[Data entries]
------
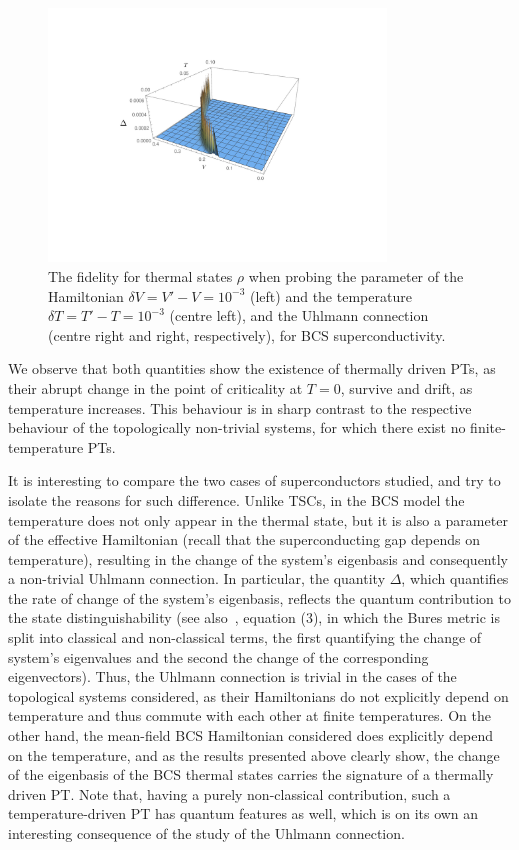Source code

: \begin{figure}[h!]
\begin{minipage}{0.24\textwidth}
\end{minipage}%
\begin{minipage}{0.24\textwidth}
\includegraphics[width=0.8\textwidth,height=0.6\textwidth]{BCS_delta_T.pdf}
\end{minipage}
\caption{The fidelity for thermal states $\rho$ when probing the parameter of the Hamiltonian $\delta V =V'-V=10^{-3}$ (left) and the temperature $\delta T=T'-T=10^{-3}$ (centre left), and the Uhlmann connection (centre right and right, respectively), for BCS superconductivity.}
\label{fig:bcs}
\end{figure}
We observe that both quantities show the existence of thermally driven PTs, as their abrupt change in the point of criticality at $T=0$, survive and drift, as temperature increases. This behaviour is in sharp contrast to the respective behaviour of the topologically non-trivial systems, for which there exist no finite-temperature PTs.

It is interesting to compare the two cases of superconductors studied, and try to isolate the reasons for such difference. 
Unlike TSCs, in the BCS model the temperature does not only appear in the thermal state, but it is also a parameter of the effective Hamiltonian (recall that the superconducting gap depends on temperature), resulting in the change of the system's eigenbasis and consequently a non-trivial Uhlmann connection. In particular, the quantity $\Delta$, which quantifies the rate of change of the system's eigenbasis, reflects the quantum contribution to the state distinguishability (see also~\cite{zan:ven:gio:07}, equation (3), in which the Bures metric is split into classical and non-classical terms, the first quantifying the change of system's eigenvalues and the second the change of the corresponding eigenvectors). Thus, the Uhlmann connection is trivial in the cases of the topological systems considered, as their Hamiltonians do not explicitly depend on temperature and thus commute with each other at finite temperatures. On the other hand, the mean-field BCS Hamiltonian considered does explicitly depend on the temperature, and as the results presented above clearly show, the change of the eigenbasis of the BCS thermal states carries the signature of a thermally driven PT. Note that, having a purely non-classical contribution, such a temperature-driven PT has quantum features as well, which is on its own an interesting consequence of the study of the Uhlmann connection.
------
● **Exercise details**:
Without the pictures, restate all of the entries word for word.

● **Answer to the problem**:
Source code

: \begin{figure}[h!]
\begin{minipage}{0.24\textwidth}
\end{minipage}%
\begin{minipage}{0.24\textwidth}
\includegraphics[width=0.8\textwidth,height=0.6\textwidth]{BCS_delta_T.pdf}
\end{minipage}
\caption{The fidelity for thermal states $\rho$ when probing the parameter of the Hamiltonian $\delta V =V'-V=10^{-3}$ (left) and the temperature $\delta T=T'-T=10^{-3}$ (centre left), and the Uhlmann connection (centre right and right, respectively), for BCS superconductivity.}
\label{fig:bcs}
\end{figure}
We observe that both quantities show the existence of thermally driven PTs, as their abrupt change in the point of criticality at $T=0$, survive and drift, as temperature increases. This behaviour is in sharp contrast to the respective behaviour of the topologically non-trivial systems, for which there exist no finite-temperature PTs.

It is interesting to compare the two cases of superconductors studied, and try to isolate the reasons for such difference. 
Unlike TSCs, in the BCS model the temperature does not only appear in the thermal state, but it is also a parameter of the effective Hamiltonian (recall that the superconducting gap depends on temperature), resulting in the change of the system's eigenbasis and consequently a non-trivial Uhlmann connection. In particular, the quantity $\Delta$, which quantifies the rate of change of the system's eigenbasis, reflects the quantum contribution to the state distinguishability (see also~\cite{zan:ven:gio:07}, equation (3), in which the Bures metric is split into classical and non-classical terms, the first quantifying the change of system's eigenvalues and the second the change of the corresponding eigenvectors). Thus, the Uhlmann connection is trivial in the cases of the topological systems considered, as their Hamiltonians do not explicitly depend on temperature and thus commute with each other at finite temperatures. On the other hand, the mean-field BCS Hamiltonian considered does explicitly depend on the temperature, and as the results presented above clearly show, the change of the eigenbasis of the BCS thermal states carries the signature of a thermally driven PT. Note that, having a purely non-classical contribution, such a temperature-driven PT has quantum features as well, which is on its own an interesting consequence of the study of the Uhlmann connection.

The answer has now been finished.